In its monthly Foreign Economic Assistance (FEA) report, the EAD revealed that, against an annual target of $19.4 billion, total inflows from July to January amounted to $4.58 billion, compared to $6.31 billion in the same period last year. This figure does not include about $1 billion disbursed by the IMF at the end of September 2024, which the State Bank of Pakistan accounts for separately, pushing the total inflows to $5.58 billion.
Looking back, last year’s IMF arrangements included a 9-month, $3 billion Standby Arrangement, which helped Pakistan secure $2.9 billion in July 2023 alone. In contrast, July 2024 saw a meager $436 million in inflows. However, January 2024 showed improvement, with monthly inflows reaching $830 million compared to $332 million in January 2023.
Out of the total $4.585 billion received in the first seven months, $2.54 billion was directed towards budgetary support or program loans, while $2.045 billion was allocated for project financing. This was in contrast to the previous year when more than $4.5 billion was secured for project aid and over $1.8 billion for program loans.
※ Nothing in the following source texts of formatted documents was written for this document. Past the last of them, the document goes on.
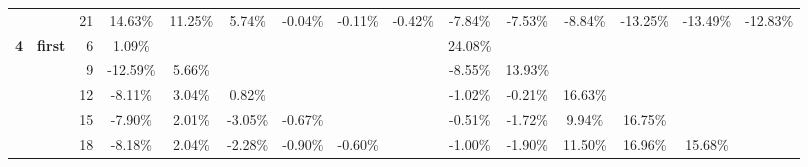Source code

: \begin{table}[t]
{\begin{tabular}{ccrcccccccccccc}
          & \textcolor[rgb]{ .502,  .502,  .502}{} & 21    & \cellcolor[rgb]{ .827,  .875,  .945}14.63\% & \cellcolor[rgb]{ .867,  .902,  .957}11.25\% & \cellcolor[rgb]{ .925,  .945,  .98}5.74\% & \cellcolor[rgb]{ .984,  .984,  .996}-0.04\% & \cellcolor[rgb]{ .984,  .984,  .996}-0.11\% & \cellcolor[rgb]{ .984,  .976,  .988}-0.42\% & \cellcolor[rgb]{ .98,  .824,  .831}-7.84\% & \cellcolor[rgb]{ .98,  .827,  .839}-7.53\% & \cellcolor[rgb]{ .98,  .8,  .812}-8.84\% & \cellcolor[rgb]{ .98,  .706,  .718}-13.25\% & \cellcolor[rgb]{ .98,  .702,  .714}-13.49\% & \cellcolor[rgb]{ .98,  .718,  .725}-12.83\% \\
    \cmidrule(r){1-3}
    \textbf{4} & \multicolumn{1}{l}{\textcolor[rgb]{ .502,  .502,  .502}{\textbf{first}}} & 6     & \cellcolor[rgb]{ .976,  .98,  .996}1.09\% &       &       &       &       &       & \cellcolor[rgb]{ .722,  .8,  .906}24.08\% &       &       &       &       &  \\
          & \textcolor[rgb]{ .502,  .502,  .502}{} & 9     & \cellcolor[rgb]{ .98,  .722,  .733}-12.59\% & \cellcolor[rgb]{ .925,  .945,  .98}5.66\% &       &       &       &       & \cellcolor[rgb]{ .98,  .808,  .816}-8.55\% & \cellcolor[rgb]{ .835,  .882,  .949}13.93\% &       &       &       &  \\
          & \textcolor[rgb]{ .502,  .502,  .502}{} & 12    & \cellcolor[rgb]{ .98,  .816,  .827}-8.11\% & \cellcolor[rgb]{ .957,  .965,  .988}3.04\% & \cellcolor[rgb]{ .98,  .984,  1}0.82\% &       &       &       & \cellcolor[rgb]{ .984,  .965,  .976}-1.02\% & \cellcolor[rgb]{ .984,  .98,  .992}-0.21\% & \cellcolor[rgb]{ .804,  .859,  .937}16.63\% &       &       &  \\
          & \textcolor[rgb]{ .502,  .502,  .502}{} & 15    & \cellcolor[rgb]{ .98,  .82,  .831}-7.90\% & \cellcolor[rgb]{ .969,  .973,  .992}2.01\% & \cellcolor[rgb]{ .984,  .922,  .933}-3.05\% & \cellcolor[rgb]{ .984,  .973,  .984}-0.67\% &       &       & \cellcolor[rgb]{ .984,  .976,  .988}-0.51\% & \cellcolor[rgb]{ .984,  .949,  .961}-1.72\% & \cellcolor[rgb]{ .878,  .914,  .965}9.94\% & \cellcolor[rgb]{ .804,  .859,  .937}16.75\% &       &  \\
          & \textcolor[rgb]{ .502,  .502,  .502}{} & 18    & \cellcolor[rgb]{ .98,  .816,  .824}-8.18\% & \cellcolor[rgb]{ .969,  .973,  .992}2.04\% & \cellcolor[rgb]{ .984,  .937,  .949}-2.28\% & \cellcolor[rgb]{ .984,  .969,  .98}-0.90\% & \cellcolor[rgb]{ .984,  .973,  .984}-0.60\% &       & \cellcolor[rgb]{ .984,  .965,  .976}-1.00\% & \cellcolor[rgb]{ .984,  .945,  .957}-1.90\% & \cellcolor[rgb]{ .863,  .902,  .957}11.50\% & \cellcolor[rgb]{ .8,  .859,  .937}16.96\% & \cellcolor[rgb]{ .816,  .867,  .941}15.68\% &  \\

\end{tabular}}
\end{table}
Bilateral disbursements fell to $329 million, compared to $794 million in the same period last year. Multilateral inflows totaled $2.322 billion, showing a slight decline from $2.4 billion in the previous year. Commercial lenders also offered $500 million, marking a minor recovery after they largely stayed away from financing Pakistan last year.
The government had anticipated $3.8 billion in financing from foreign commercial banks for the current year, but this target is off to a slow start, primarily due to the delayed IMF agreement. The government had also hoped for $1 billion through international bonds, but this has yet to materialize.
A critical projection for the current fiscal year is $9 billion in inflows from bilateral partners like China and Saudi Arabia, including a $5 billion time deposit from Saudi Arabia and a $4 billion China SAFE deposit. While these funds have not yet been realized, they are expected in the second half of the year, playing a crucial role in bridging the external financing gap under the IMF program.
Additionally, Pakistan saw $1.127 billion in inflows through Naya Pakistan Certificates from overseas Pakistanis, a significant increase from $590 million last year.
The Asian Development Bank (ADB) led the multilaterals with a $1.49 billion disbursement, surpassing the World Bank, which provided $1.058 billion. In contrast, the ADB had disbursed only $620 million during the same period last year, highlighting a shift in multilateral support for Pakistan.
Despite these challenges, the country remains hopeful that the second half of FY25 will see improvements, especially with critical inflows expected from key partners.